Appellant next contends the trial court abused its discretion in revoking her probation because there was an unauthorized delegation by the court in permitting the employer to set his own rules and regulations governing appellant’s failure to remain in suitable employment. Appellant’s ground of error misinterprets the court’s findings. Appellant was terminated for failure to maintain her employment, not because she failed to obey rules as set forth by her employer.
Appellant’s last ground of error contends that there was insufficient evidence to support a finding that appellant failed to maintain suitable employment.
We cannot agree. The record reflects that appellant was terminated from her employment because of excessive unexcused absences. Further, appellant’s probation file clearly indicates that the appellant repeatedly failed to maintain employment. The employment made the subject of the allegation in State’s motion to revoke her probation was only the last in a long series of jobs from which appellant was terminated.

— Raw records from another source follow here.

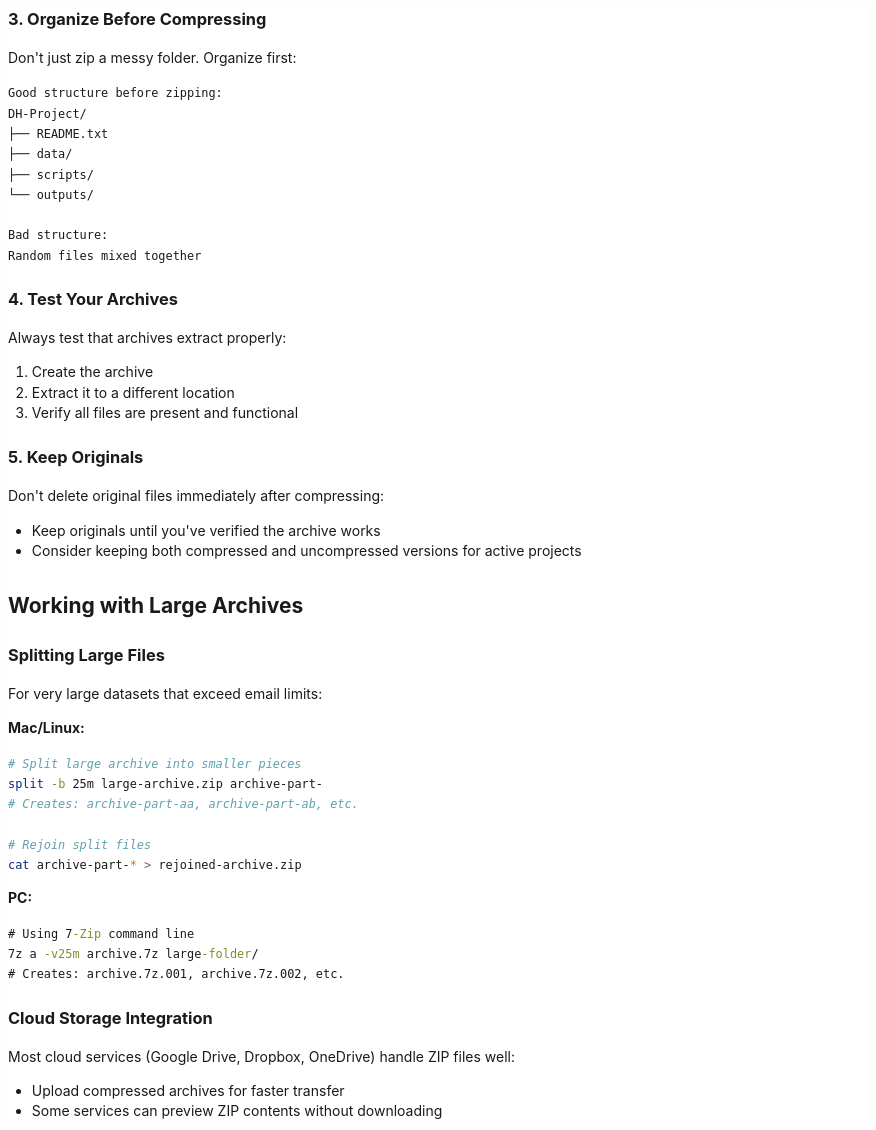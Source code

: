 ### 3. Organize Before Compressing
Don't just zip a messy folder. Organize first:
```
Good structure before zipping:
DH-Project/
├── README.txt
├── data/
├── scripts/
└── outputs/

Bad structure:
Random files mixed together
```

### 4. Test Your Archives
Always test that archives extract properly:
1. Create the archive
2. Extract it to a different location
3. Verify all files are present and functional

### 5. Keep Originals
Don't delete original files immediately after compressing:
- Keep originals until you've verified the archive works
- Consider keeping both compressed and uncompressed versions for active projects

## Working with Large Archives

### Splitting Large Files
For very large datasets that exceed email limits:

**Mac/Linux:**
```bash
# Split large archive into smaller pieces
split -b 25m large-archive.zip archive-part-
# Creates: archive-part-aa, archive-part-ab, etc.

# Rejoin split files
cat archive-part-* > rejoined-archive.zip
```

**PC:**
```cmd
# Using 7-Zip command line
7z a -v25m archive.7z large-folder/
# Creates: archive.7z.001, archive.7z.002, etc.
```

### Cloud Storage Integration
Most cloud services (Google Drive, Dropbox, OneDrive) handle ZIP files well:
- Upload compressed archives for faster transfer
- Some services can preview ZIP contents without downloading

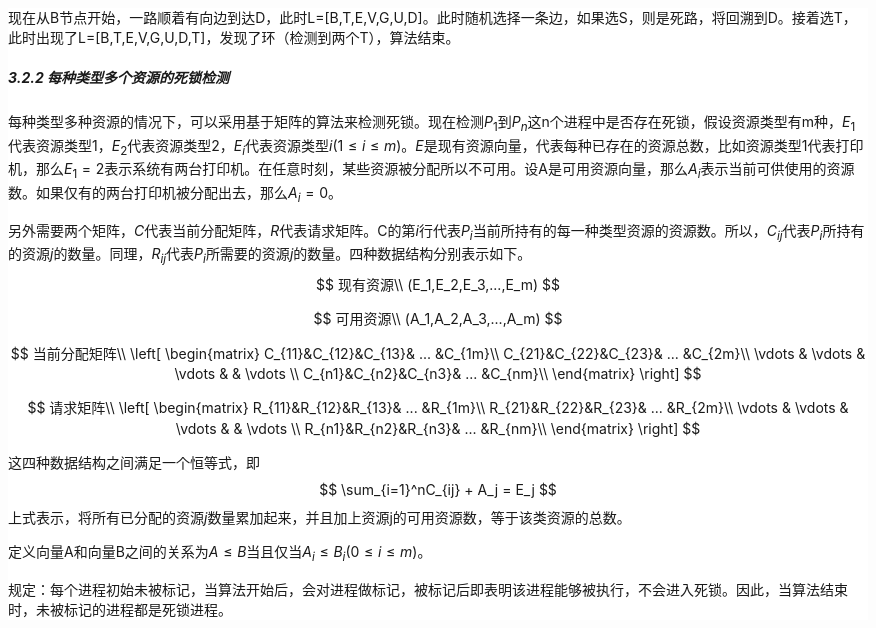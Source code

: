 现在从B节点开始，一路顺着有向边到达D，此时L=[B,T,E,V,G,U,D]。此时随机选择一条边，如果选S，则是死路，将回溯到D。接着选T，此时出现了L=[B,T,E,V,G,U,D,T]，发现了环（检测到两个T），算法结束。

##### 3.2.2 每种类型多个资源的死锁检测

每种类型多种资源的情况下，可以采用基于矩阵的算法来检测死锁。现在检测$P_1$到$P_n$这n个进程中是否存在死锁，假设资源类型有m种，$E_1$代表资源类型1，$E_2$代表资源类型2，$E_i$代表资源类型$i(1\le i\le m)$。$E$是现有资源向量，代表每种已存在的资源总数，比如资源类型1代表打印机，那么$E_1=2$表示系统有两台打印机。在任意时刻，某些资源被分配所以不可用。设A是可用资源向量，那么$A_i$表示当前可供使用的资源数。如果仅有的两台打印机被分配出去，那么$A_i=0$。

另外需要两个矩阵，$C$代表当前分配矩阵，$R$代表请求矩阵。C的第$i$行代表$P_i$当前所持有的每一种类型资源的资源数。所以，$C_{ij}$代表$P_i$所持有的资源$j$的数量。同理，$R_{ij}$代表$P_i$所需要的资源$j$的数量。四种数据结构分别表示如下。
$$
现有资源\\
(E_1,E_2,E_3,...,E_m)
$$

$$
可用资源\\
(A_1,A_2,A_3,...,A_m)
$$

$$
当前分配矩阵\\
\left[
\begin{matrix}
C_{11}&C_{12}&C_{13}& ... &C_{1m}\\
C_{21}&C_{22}&C_{23}& ... &C_{2m}\\
\vdots & \vdots & \vdots &  & \vdots    \\
C_{n1}&C_{n2}&C_{n3}& ... &C_{nm}\\
\end{matrix}
\right]
$$

$$
请求矩阵\\
\left[
\begin{matrix}
R_{11}&R_{12}&R_{13}& ... &R_{1m}\\
R_{21}&R_{22}&R_{23}& ... &R_{2m}\\
\vdots & \vdots & \vdots &  & \vdots    \\
R_{n1}&R_{n2}&R_{n3}& ... &R_{nm}\\
\end{matrix}
\right]
$$

这四种数据结构之间满足一个恒等式，即
$$
\sum_{i=1}^nC_{ij} + A_j = E_j
$$
上式表示，将所有已分配的资源$j$数量累加起来，并且加上资源j的可用资源数，等于该类资源的总数。

定义向量A和向量B之间的关系为$A\le B$当且仅当$A_i \le B_i(0 \le i \le m)$。

规定：每个进程初始未被标记，当算法开始后，会对进程做标记，被标记后即表明该进程能够被执行，不会进入死锁。因此，当算法结束时，未被标记的进程都是死锁进程。
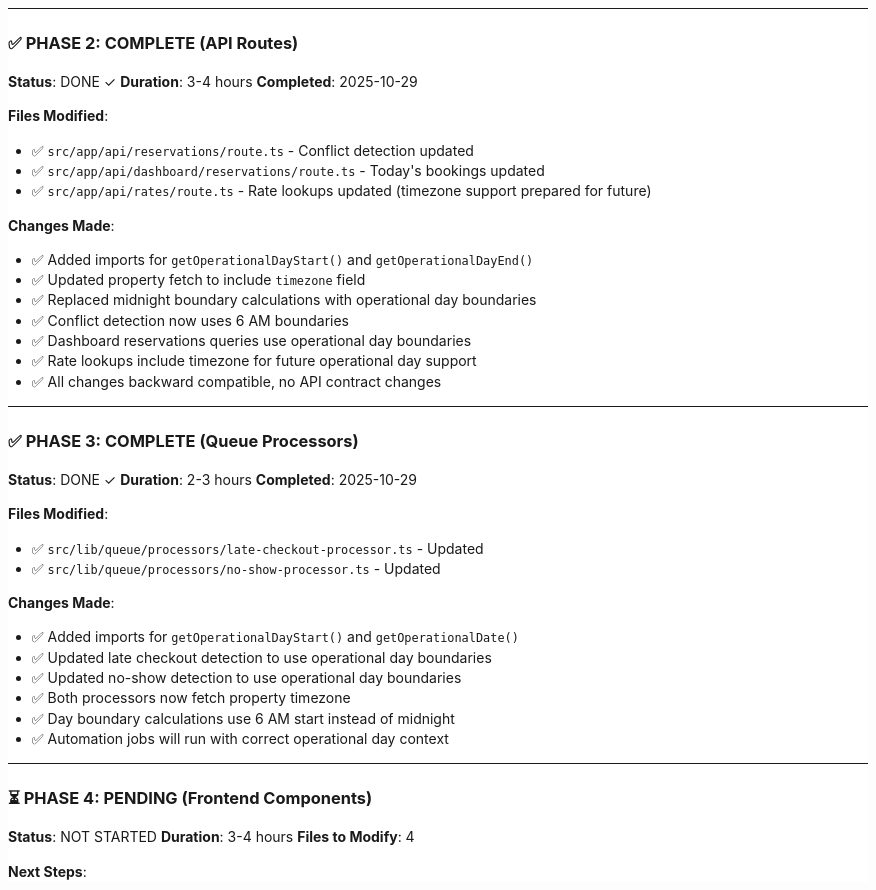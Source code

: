 
---

### ✅ PHASE 2: COMPLETE (API Routes)

**Status**: DONE ✓
**Duration**: 3-4 hours
**Completed**: 2025-10-29

**Files Modified**:

- ✅ `src/app/api/reservations/route.ts` - Conflict detection updated
- ✅ `src/app/api/dashboard/reservations/route.ts` - Today's bookings updated
- ✅ `src/app/api/rates/route.ts` - Rate lookups updated (timezone support prepared for future)

**Changes Made**:

- ✅ Added imports for `getOperationalDayStart()` and `getOperationalDayEnd()`
- ✅ Updated property fetch to include `timezone` field
- ✅ Replaced midnight boundary calculations with operational day boundaries
- ✅ Conflict detection now uses 6 AM boundaries
- ✅ Dashboard reservations queries use operational day boundaries
- ✅ Rate lookups include timezone for future operational day support
- ✅ All changes backward compatible, no API contract changes

---

### ✅ PHASE 3: COMPLETE (Queue Processors)

**Status**: DONE ✓
**Duration**: 2-3 hours
**Completed**: 2025-10-29

**Files Modified**:

- ✅ `src/lib/queue/processors/late-checkout-processor.ts` - Updated
- ✅ `src/lib/queue/processors/no-show-processor.ts` - Updated

**Changes Made**:

- ✅ Added imports for `getOperationalDayStart()` and `getOperationalDate()`
- ✅ Updated late checkout detection to use operational day boundaries
- ✅ Updated no-show detection to use operational day boundaries
- ✅ Both processors now fetch property timezone
- ✅ Day boundary calculations use 6 AM start instead of midnight
- ✅ Automation jobs will run with correct operational day context

---

### ⏳ PHASE 4: PENDING (Frontend Components)

**Status**: NOT STARTED
**Duration**: 3-4 hours
**Files to Modify**: 4

**Next Steps**:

We conclude that there is sufficient evidence to support the trial court’s finding that appellant failed to maintain suitable employment.
Appellant also brings numerous grounds of error concerning the trial court’s revocation of probation in Cause No. 10,600-78-2. In that case, the trial court found that not only had appellant failed to maintain employment and failed to report but also had failed to pay restitution, probation fees and attorney’s fees.
The sole issue before a court in reviewing a revocation of probation is whether the trial court abused its discretion in revoking probation. Lloyd v. State, 574 S.W.2d 159 (Tex.Cr.App.1978). Having concluded that the trial court correctly revoked appellant’s probation for failure to report to the probation department and for failure to maintain suitable employment, we do not need to decide whether the trial court abused its discretion in revoking probation based on the other allegations of the State.
The judgment of the trial court is affirmed.